Ibnul Qayyim dalam Al Fawaid mengatakan, "Tidak mungkin dalam hati seseorang menyatu antara ikhlas dan mengharap pujian serta tamak pada sanjungan manusia kecuali bagaikan air dan api."

Seperti kita ketahui bahwa air dan api tidak mungkin saling bersatu, bahkan keduanya pasti akan saling membinasakan.Demikianlah ikhlas dan pujian, sama sekali tidak akan menyatu. Mengharapkan pujian dari manusia dalam amalan pertanda tidak ikhlas.

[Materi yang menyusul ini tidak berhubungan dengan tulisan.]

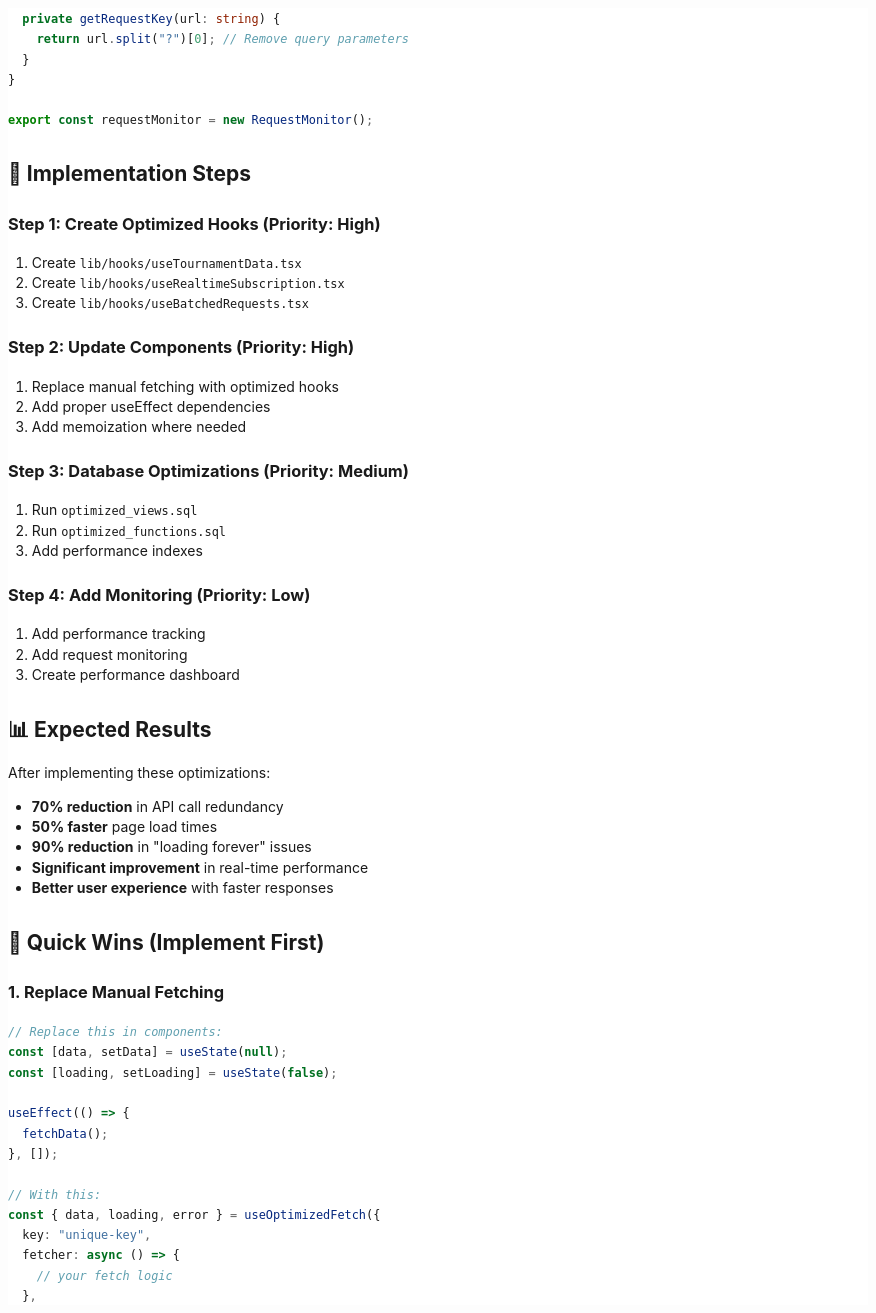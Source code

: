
 ```typescript
  private getRequestKey(url: string) {
    return url.split("?")[0]; // Remove query parameters
  }
}

export const requestMonitor = new RequestMonitor();
```

## 🚀 Implementation Steps

### **Step 1: Create Optimized Hooks (Priority: High)**

1. Create `lib/hooks/useTournamentData.tsx`
2. Create `lib/hooks/useRealtimeSubscription.tsx`
3. Create `lib/hooks/useBatchedRequests.tsx`

### **Step 2: Update Components (Priority: High)**

1. Replace manual fetching with optimized hooks
2. Add proper useEffect dependencies
3. Add memoization where needed

### **Step 3: Database Optimizations (Priority: Medium)**

1. Run `optimized_views.sql`
2. Run `optimized_functions.sql`
3. Add performance indexes

### **Step 4: Add Monitoring (Priority: Low)**

1. Add performance tracking
2. Add request monitoring
3. Create performance dashboard

## 📊 Expected Results

After implementing these optimizations:

- **70% reduction** in API call redundancy
- **50% faster** page load times
- **90% reduction** in "loading forever" issues
- **Significant improvement** in real-time performance
- **Better user experience** with faster responses

## 🎯 Quick Wins (Implement First)

### 1. **Replace Manual Fetching**

```typescript
// Replace this in components:
const [data, setData] = useState(null);
const [loading, setLoading] = useState(false);

useEffect(() => {
  fetchData();
}, []);

// With this:
const { data, loading, error } = useOptimizedFetch({
  key: "unique-key",
  fetcher: async () => {
    // your fetch logic
  },
```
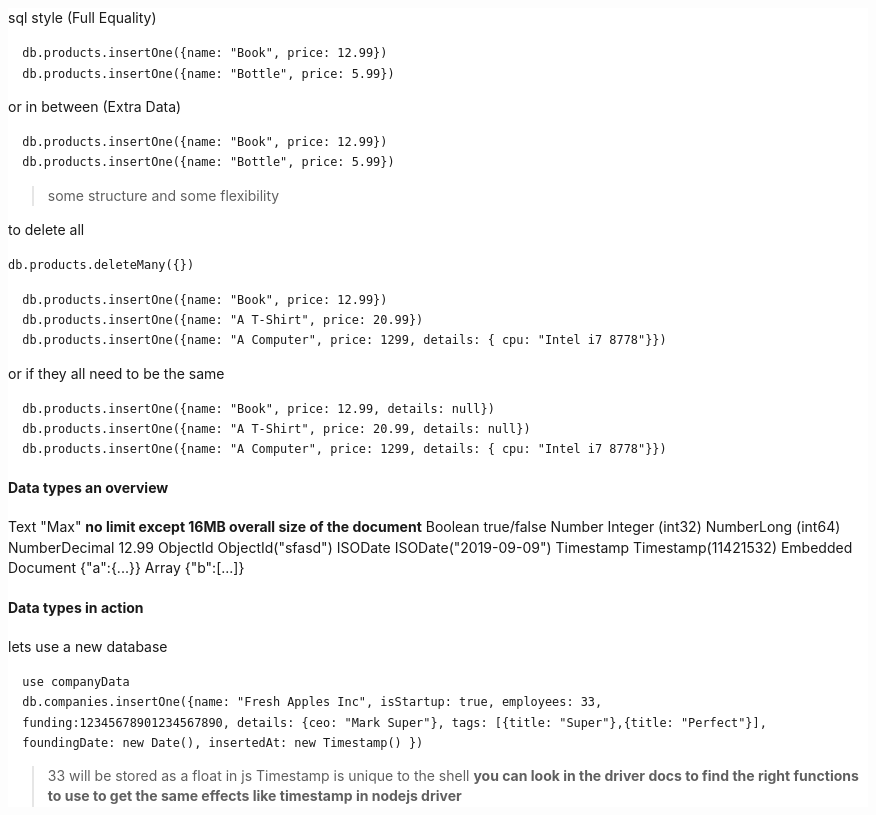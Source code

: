 sql style (Full Equality)
```
  db.products.insertOne({name: "Book", price: 12.99})
  db.products.insertOne({name: "Bottle", price: 5.99})
```

or in between (Extra Data)
```
  db.products.insertOne({name: "Book", price: 12.99})
  db.products.insertOne({name: "Bottle", price: 5.99})
```
> some structure and some flexibility

to delete all
```
db.products.deleteMany({})
```

```
  db.products.insertOne({name: "Book", price: 12.99})
  db.products.insertOne({name: "A T-Shirt", price: 20.99})
  db.products.insertOne({name: "A Computer", price: 1299, details: { cpu: "Intel i7 8778"}})
```

or if they all need to be the same
```
  db.products.insertOne({name: "Book", price: 12.99, details: null})
  db.products.insertOne({name: "A T-Shirt", price: 20.99, details: null})
  db.products.insertOne({name: "A Computer", price: 1299, details: { cpu: "Intel i7 8778"}})
```

#### Data types an overview
Text "Max"
**no limit except 16MB overall size of the document**
Boolean true/false
Number Integer (int32) NumberLong (int64) NumberDecimal 12.99
ObjectId  ObjectId("sfasd")
ISODate ISODate("2019-09-09")
Timestamp Timestamp(11421532)
Embedded Document {"a":{...}}
Array {"b":[...]}

#### Data types in action

lets use a new database
```
  use companyData
  db.companies.insertOne({name: "Fresh Apples Inc", isStartup: true, employees: 33,
  funding:12345678901234567890, details: {ceo: "Mark Super"}, tags: [{title: "Super"},{title: "Perfect"}],
  foundingDate: new Date(), insertedAt: new Timestamp() })

```
> 33 will be stored as a float in js
> Timestamp is unique to the shell
**you can look in the driver docs to find the right functions to use to get the same effects like timestamp in nodejs driver**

Ada yang menanyakan pada Yahya bin Mu'adz, "Kapan seorang hamba disebut berbuat ikhlas?" "Jika keadaanya mirip dengan anak yang menyusui. Cobalah lihat anak tersebut dia tidak lagi peduli jika ada yang memuji atau mencelanya", jawab Yahya.

Muhammad bin Syadzan berkata, "Hati-hatilah ketamakan ingin mencari kedudukan mulia di sisi Allah, namun di sisi lain masih mencari pujian dari manusia". Maksud beliau adalah ikhlas tidaklah bisa digabungkan dengan selalu mengharap pujian manusia dalam beramal.

Ada yang berkata pada Dzun Nuun Al Mishri rahimahullah, "Kapan seorang hamba bisa mengetahui dirinya itu ikhlas?" "Jika ia telah mencurahkan segala usahanya untuk melakukan ketaatan dan ia tidak gila pujian manusia", jawab Dzun Nuun.

Coba pula lihat perkataan Ibnu 'Atho' dalam hikam-nya. Beliau berkata, "Ketahuilah bahwa manusia biasa memujimu karena itulah yang mereka lihat secara lahir darimu. Seharusnya engkau menjadikan dirimu itu cambuk dari pujian tersebut. Karena ingatlah orang yang paling bodoh adalah yang dirinya itu yakin akan pujian manusia padahal ia yakin akan kekurangan dirinya.”

Lihatlah bagaimana Ibnu Mas'ud, sahabat yang mulia, namun masih menganggap dirinya itu penuh 'aib. Ibnu Mas'ud pernah berkata, "Jika kalian mengetahui 'aibku, tentu tidak ada dua orang dari kalian yang akan mengikutiku".

Seorang hamba yang bertakwa tentu merasa dirinya biasa-biasa saja, penuh kekurangan, dan selalu merasa yang lain lebih baik darinya. Jika memiliki sifat mulia seperti ini, maka kita akan tidak gila pujian dan tidak sombong. Yang selalu diharap adalah wajah Allah dan kenikmatan bertemu dengan-Nya. Mengapa kita masih memiliki sifat untuk gila pujian dari manusia? Mengharap ridho Allah tentu lebih nikmat dari segalanya.

Ya Allah, berilah kami keikhlasan dalam setiap amalan kami. Wabillahit taufiq.

 

Referensi:

Ta'thirul Anfas min Haditsil Ikhlas, Sayid bin Husain Al 'Afani, terbitan Darul 'Afani, cetakan pertama, 1421 H, hal. 315-317.